## Task objective
Going through the data below, please show each line containing the string "bool".

[Opening Data provided section]

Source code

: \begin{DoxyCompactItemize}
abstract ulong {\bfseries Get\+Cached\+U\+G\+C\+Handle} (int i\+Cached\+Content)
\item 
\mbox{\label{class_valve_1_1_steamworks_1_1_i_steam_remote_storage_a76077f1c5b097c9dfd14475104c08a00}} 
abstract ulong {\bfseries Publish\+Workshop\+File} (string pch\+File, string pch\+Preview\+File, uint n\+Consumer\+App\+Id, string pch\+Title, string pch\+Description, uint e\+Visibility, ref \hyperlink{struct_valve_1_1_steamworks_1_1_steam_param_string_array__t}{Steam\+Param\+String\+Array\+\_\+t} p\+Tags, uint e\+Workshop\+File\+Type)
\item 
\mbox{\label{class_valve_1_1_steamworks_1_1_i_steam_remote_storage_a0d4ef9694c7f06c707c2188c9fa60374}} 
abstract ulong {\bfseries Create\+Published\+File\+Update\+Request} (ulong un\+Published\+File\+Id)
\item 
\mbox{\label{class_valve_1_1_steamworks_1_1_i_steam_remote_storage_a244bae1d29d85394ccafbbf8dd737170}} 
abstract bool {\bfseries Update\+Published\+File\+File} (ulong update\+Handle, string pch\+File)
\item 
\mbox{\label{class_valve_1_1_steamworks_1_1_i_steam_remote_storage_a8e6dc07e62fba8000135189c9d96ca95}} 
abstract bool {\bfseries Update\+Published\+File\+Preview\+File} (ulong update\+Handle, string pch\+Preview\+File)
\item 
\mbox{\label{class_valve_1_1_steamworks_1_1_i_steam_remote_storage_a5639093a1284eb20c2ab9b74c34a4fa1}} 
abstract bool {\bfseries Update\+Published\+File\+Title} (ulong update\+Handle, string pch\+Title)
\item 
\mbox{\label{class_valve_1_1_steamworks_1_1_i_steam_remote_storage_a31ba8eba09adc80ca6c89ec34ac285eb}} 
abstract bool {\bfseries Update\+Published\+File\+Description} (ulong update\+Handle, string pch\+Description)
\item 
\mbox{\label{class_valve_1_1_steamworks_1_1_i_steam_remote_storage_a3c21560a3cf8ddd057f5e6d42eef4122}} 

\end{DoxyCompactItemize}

[Closing Data provided section]

## Exercise response
abstract bool {\bfseries Update\+Published\+File\+File} (ulong update\+Handle, string pch\+File)
abstract bool {\bfseries Update\+Published\+File\+Preview\+File} (ulong update\+Handle, string pch\+Preview\+File)
abstract bool {\bfseries Update\+Published\+File\+Title} (ulong update\+Handle, string pch\+Title)
abstract bool {\bfseries Update\+Published\+File\+Description} (ulong update\+Handle, string pch\+Description)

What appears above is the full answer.